I awoke Friday morning to write about this high-concept show I've been eagerly following, looking forward to the two-part season finale, only to read what seemed a nightmare headline. But it was real.
Awake had been cancelled by NBC after one season...
Awake was a little off-beat, maybe even somewhat difficult to engage. But really? Was it? The series started with Detective Michael Britten driving off the road and crashing with his wife and son in the car. He awakens each day to find himself in one of two worlds, each seeming as real as the other. One day, his wife has been killed in the accident and his son has survived. The next night he goes to sleep and, in the morning, awakens to find the reverse has happened — his son had been lost and his wife very much alive.
Every time he awakens he travels back and forth between the two worlds. The question is, which one is the dream and which one is reality?
It was a tantalizing scenario, with Detective Britten (Jason Isaacs) seeing different psychiatrists in each parallel experience. Each of them say the other world is a fabrication of his dreaming life, that it is his subconsciousness trying to cope with the death of his wife. Or, his son.
Viewers were embedded in Britten's world, trying to unravel the mystery while also being led through some very deep, instructive turns about our perception of reality, and the ways humans cope with adversity. Producer Kyle Killen's unusual idea also involved a pretty decent cop story as part of its companion structure.
Killen, you might recall, has a thing for double lives. His ill-fated series,
Lonestar — a story about a con-man leading a double life of bigamy — was pulled from Fox last year after just two episodes.
Lonestar wasn't that bad, and
Awake might have been great. We'll never know. And it's a shame, too, because scripted shows that take risks and go into fresh territory don't come around that often.
The brilliance of the
Awake metaphor was that Detective Britten's two lives aren't all that out of the ordinary, as many of us walk around with alternative stories playing in our own heads. Yes, there's the dreaming life, but there are also the turns untaken because of loss, circumstance and events that cannot be avoided. Those are the lives un-lived, only to be imagined.
And let's not forget daydreams. Each of those untravelled roads has a what-might-have-been script and voice of its own that we habitually visit.
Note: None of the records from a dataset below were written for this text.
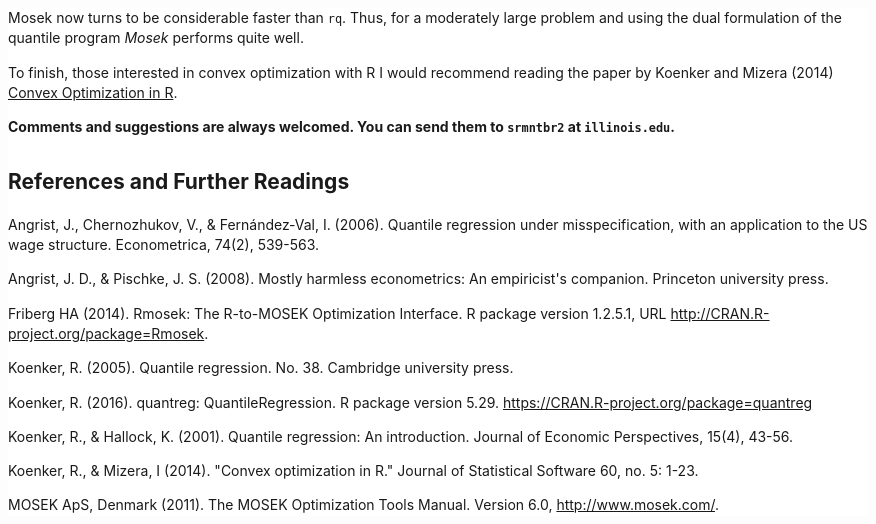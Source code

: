 Mosek now turns to be considerable faster than `rq`. Thus, for a moderately large problem and using the dual formulation of the quantile program *Mosek* performs quite well.

To finish, those interested in convex optimization with R I would recommend reading the paper by Koenker and Mizera (2014) [Convex Optimization in R](http://www.econ.uiuc.edu/~roger/research/conopt/coptr.pdf).


**Comments and suggestions are always welcomed. You can send them to `srmntbr2` at `illinois.edu`.**

References and Further Readings
-------------------------------

Angrist, J., Chernozhukov, V., & Fernández‐Val, I. (2006). Quantile regression under misspecification, with an application to the US wage structure. Econometrica, 74(2), 539-563.

Angrist, J. D., & Pischke, J. S. (2008). Mostly harmless econometrics: An empiricist's companion. Princeton university press.

Friberg HA (2014). Rmosek: The R-to-MOSEK Optimization Interface. R package version 1.2.5.1, URL <http://CRAN.R-project.org/package=Rmosek>.

Koenker, R. (2005). Quantile regression. No. 38. Cambridge university press.

Koenker, R. (2016). quantreg: QuantileRegression. R package version 5.29. <https://CRAN.R-project.org/package=quantreg>

Koenker, R., & Hallock, K. (2001). Quantile regression: An introduction. Journal of Economic Perspectives, 15(4), 43-56.

Koenker, R., & Mizera, I (2014). "Convex optimization in R." Journal of Statistical Software 60, no. 5: 1-23.

MOSEK ApS, Denmark (2011). The MOSEK Optimization Tools Manual. Version 6.0, <http://www.mosek.com/>.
Awake tapped into that internal life, that internal dialog, in a very intimate, provocative way, much in the way that
Vanilla Sky probed it in 2001.
Jason Isaacs (
Brotherhood, the
Harry Potter series) was a brilliant choice for a leading actor. He has an even, meditative voice which was perfect for characterizing the possible dreaming state of both worlds. And it was encouraging, for once, to see a leading actor who does not look like he had been cast from a
GQ ad. He is a bit roughly un-pretty, and his ordinariness was another level of credibility that allowed us to engage the show on its own ground.
The art direction was also beautifully understated, with one of the Britten lives slightly tinted green, the other slightly orange, so we always knew which life we were in.
We may never know which waking life was the authentic one, unless there is a resolution already in the cards for season one -- or if Killen shot additional scenes that provide additional insight into Detective Britten's experience. (Although we may have to wait for extra, or re-edited material in a DVD release to come.) If so, they might give firm enough clues to please those viewers who thought the orange life was the real one, or to those who believed the green life was real.
My sense is that both will be satisfied. There have been so many simple, inventive turns in
Awake's well-written detective stories that it really would not be surprising if the final turn is that Detective Britten has been suspended in some momentary purgatory and has seen branched-lives ahead in a flash (à la
Lost), and has not even survived the accident.
That would not be disappointing, and hopefully, we'll either have that or some other twist that will give some resolution to the story.
First year shows that got cancelled such as
The Playboy Club, The River and
The Firm won't be missed. They were blips — rehashed, middling ideas built more on style, than substance.
But
Awake wasn't one of them.
Maybe, given the annual roll out of derivative shows, the real surprise here is not that
Awake got put to sleep. It might be that it got made at all.
All we can do as an audience is watch when networks get it right and keep tuning in. Until then, I guess it's back to
America's Next Top Model.
That got renewed.
The final two episodes of Awake will air Thursday, May 17 and Thursday, May 24 at 10 p.m. on NBC.